Connecting with New Customers.

Who are the clientele you need to reach? (Demographics)

What do those customers need? (Demand)

What are the customers’ “emotions” you are trying to appeal to?

How can you make your ads personal?

How can you focus the ads as if they were speaking directly to each individual consumer?

How do you “connect” those customers with your products – on a right now basis?

What key concepts do you need to share with the customer to basically “close” the sale?

Reaching Out To Those Customers Who Will Benefit From Your Product/Service.

Where are your new customers at?

How can you connect with those specific potential customers in a cost-efficient manner?

Which media venues will help to fill the voids?

(Social Media; Website; Newspapers; Shopping Guides; TV; Radio; Billboards; Building Signs; Flyers; Magazines – Local, Regional, National)

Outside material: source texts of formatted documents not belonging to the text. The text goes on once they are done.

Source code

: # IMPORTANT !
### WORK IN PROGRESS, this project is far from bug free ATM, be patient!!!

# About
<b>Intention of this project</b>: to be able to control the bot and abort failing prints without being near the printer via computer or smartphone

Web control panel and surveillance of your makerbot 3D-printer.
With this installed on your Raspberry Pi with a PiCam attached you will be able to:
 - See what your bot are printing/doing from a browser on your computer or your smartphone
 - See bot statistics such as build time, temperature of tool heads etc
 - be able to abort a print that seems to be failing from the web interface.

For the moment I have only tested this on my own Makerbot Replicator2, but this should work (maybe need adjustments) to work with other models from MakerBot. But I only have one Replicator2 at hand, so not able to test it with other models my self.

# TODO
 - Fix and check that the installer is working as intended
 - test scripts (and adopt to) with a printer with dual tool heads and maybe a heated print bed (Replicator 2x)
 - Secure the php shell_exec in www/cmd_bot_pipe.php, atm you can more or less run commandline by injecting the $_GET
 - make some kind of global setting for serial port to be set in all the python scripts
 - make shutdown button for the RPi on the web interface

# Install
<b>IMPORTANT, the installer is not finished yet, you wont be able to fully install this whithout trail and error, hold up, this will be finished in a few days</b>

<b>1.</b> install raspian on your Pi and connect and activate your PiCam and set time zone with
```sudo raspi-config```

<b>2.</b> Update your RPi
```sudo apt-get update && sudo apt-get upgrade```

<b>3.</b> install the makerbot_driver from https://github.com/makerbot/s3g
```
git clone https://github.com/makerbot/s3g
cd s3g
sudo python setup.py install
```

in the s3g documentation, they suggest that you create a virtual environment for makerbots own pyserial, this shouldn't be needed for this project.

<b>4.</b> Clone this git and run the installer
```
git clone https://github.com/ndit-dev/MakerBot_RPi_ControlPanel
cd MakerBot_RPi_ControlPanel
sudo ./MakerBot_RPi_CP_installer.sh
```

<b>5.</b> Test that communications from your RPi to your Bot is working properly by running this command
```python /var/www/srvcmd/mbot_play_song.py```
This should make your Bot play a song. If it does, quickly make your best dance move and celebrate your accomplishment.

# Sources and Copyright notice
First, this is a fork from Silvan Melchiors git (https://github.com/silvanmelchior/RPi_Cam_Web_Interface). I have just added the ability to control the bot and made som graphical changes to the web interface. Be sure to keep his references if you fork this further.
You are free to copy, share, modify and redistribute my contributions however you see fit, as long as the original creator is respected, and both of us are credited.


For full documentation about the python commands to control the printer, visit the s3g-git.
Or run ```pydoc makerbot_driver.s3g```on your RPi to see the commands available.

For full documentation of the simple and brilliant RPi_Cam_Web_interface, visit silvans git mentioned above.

What kind of business are you in?

What differentiates your product/store/website from others?

What current trends are on-going in the industry and potentially shaping consumer demand?

Where is the business located?  How will the customers find you?

(On-line; In the Neighborhood; Just Off the Interstate; Downtown)

Is the business established, or a start-up?

What size is your business?

Details Related to the Ads.

What kind of ads?

(Big Sale; Grand Opening; Clearance Sale; Mother’s Day Sale; Inventory Reduction Sale)

How many ads?

How soon is the ad needed?

What is the budget?

FINALLY: Your answers to these questions, viewed from the context of your marketing plan, should help narrow the focus for your ads down to three general concepts and a call for action:

1) How to reach and then capture the attention of potential new customers with your ad or website?

Ideas to employ: Venue; Pictures; Tag Lines; Easy Access; Map of Your Location; Amount of Savings (i.e. – 50% Off); Unparalleled Service; Cutting-Edge Products; Personal Approach; Silly/Funny/Odd; Jingles.

2) How to hold the attention of new customers within ads or webpage, so they will read down through the key elements of your information?

Concepts to consider: Describe how your Products Fulfill the Needs of the Consumer; Key Product Details; Personal Approach; Connect with Emotions; Short-Sweet-On-Point; Attention Grabbing; Catch Phrases; Clear and Concise Content; Formatting; Bullet Points.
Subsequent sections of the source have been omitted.